*** DATA FOR THIS TASK ***
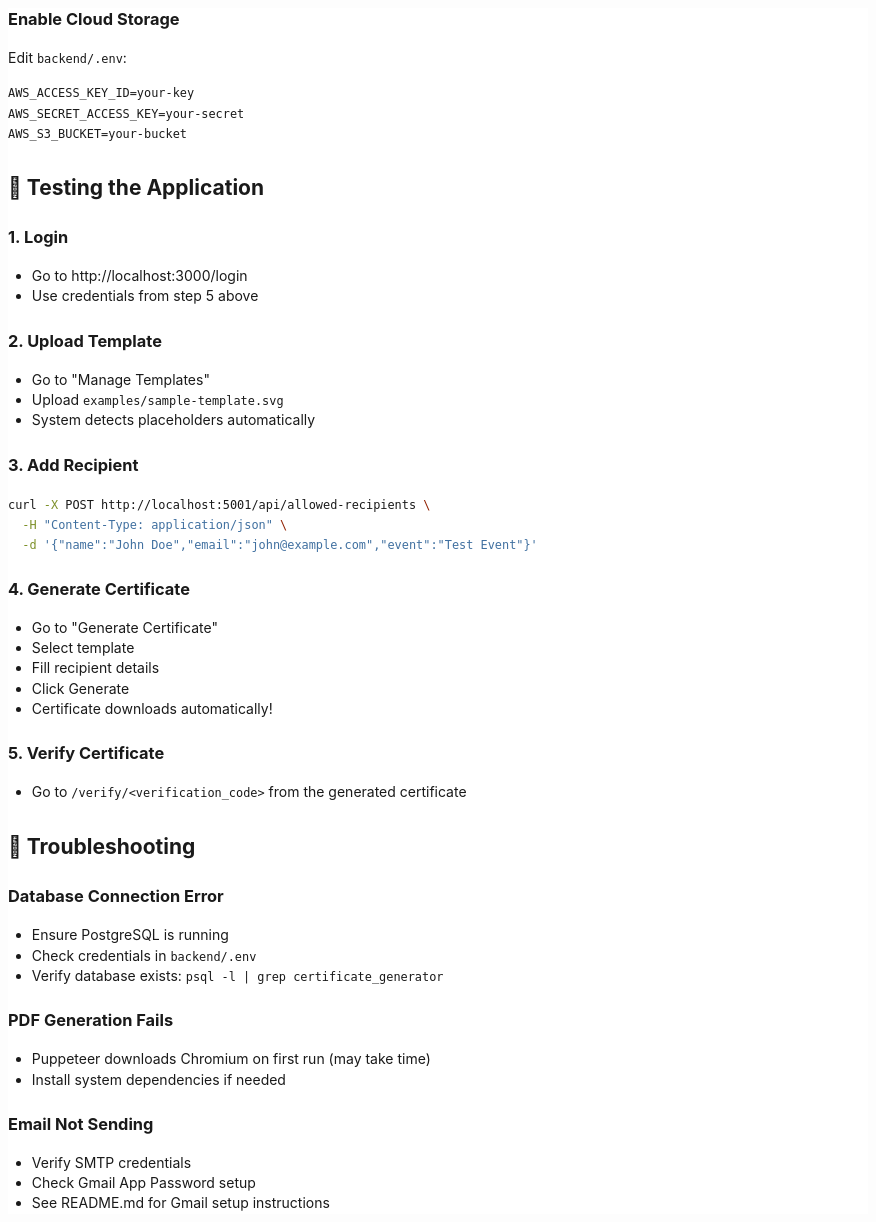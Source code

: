 ### Enable Cloud Storage
Edit `backend/.env`:
```env
AWS_ACCESS_KEY_ID=your-key
AWS_SECRET_ACCESS_KEY=your-secret
AWS_S3_BUCKET=your-bucket
```

## 🧪 Testing the Application

### 1. Login
- Go to http://localhost:3000/login
- Use credentials from step 5 above

### 2. Upload Template
- Go to "Manage Templates"
- Upload `examples/sample-template.svg`
- System detects placeholders automatically

### 3. Add Recipient
```bash
curl -X POST http://localhost:5001/api/allowed-recipients \
  -H "Content-Type: application/json" \
  -d '{"name":"John Doe","email":"john@example.com","event":"Test Event"}'
```

### 4. Generate Certificate
- Go to "Generate Certificate"
- Select template
- Fill recipient details
- Click Generate
- Certificate downloads automatically!

### 5. Verify Certificate
- Go to `/verify/<verification_code>` from the generated certificate

## 🐛 Troubleshooting

### Database Connection Error
- Ensure PostgreSQL is running
- Check credentials in `backend/.env`
- Verify database exists: `psql -l | grep certificate_generator`

### PDF Generation Fails
- Puppeteer downloads Chromium on first run (may take time)
- Install system dependencies if needed

### Email Not Sending
- Verify SMTP credentials
- Check Gmail App Password setup
- See README.md for Gmail setup instructions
*** End of DATA FOR THIS TASK ***
▶ [EXERCISE DIRECTIONS]:
Your answer should consist of the lines from the line with "- Use credentials from step 5 above" through the last line of the data, set down exactly, both included.

▶ [EXPECTED ANSWER]:
- Use credentials from step 5 above

### 2. Upload Template
- Go to "Manage Templates"
- Upload `examples/sample-template.svg`
- System detects placeholders automatically

### 3. Add Recipient
```bash
curl -X POST http://localhost:5001/api/allowed-recipients \
  -H "Content-Type: application/json" \
  -d '{"name":"John Doe","email":"john@example.com","event":"Test Event"}'
```

### 4. Generate Certificate
- Go to "Generate Certificate"
- Select template
- Fill recipient details
- Click Generate
- Certificate downloads automatically!

### 5. Verify Certificate
- Go to `/verify/<verification_code>` from the generated certificate

## 🐛 Troubleshooting

### Database Connection Error
- Ensure PostgreSQL is running
- Check credentials in `backend/.env`
- Verify database exists: `psql -l | grep certificate_generator`

### PDF Generation Fails
- Puppeteer downloads Chromium on first run (may take time)
- Install system dependencies if needed

### Email Not Sending
- Verify SMTP credentials
- Check Gmail App Password setup
- See README.md for Gmail setup instructions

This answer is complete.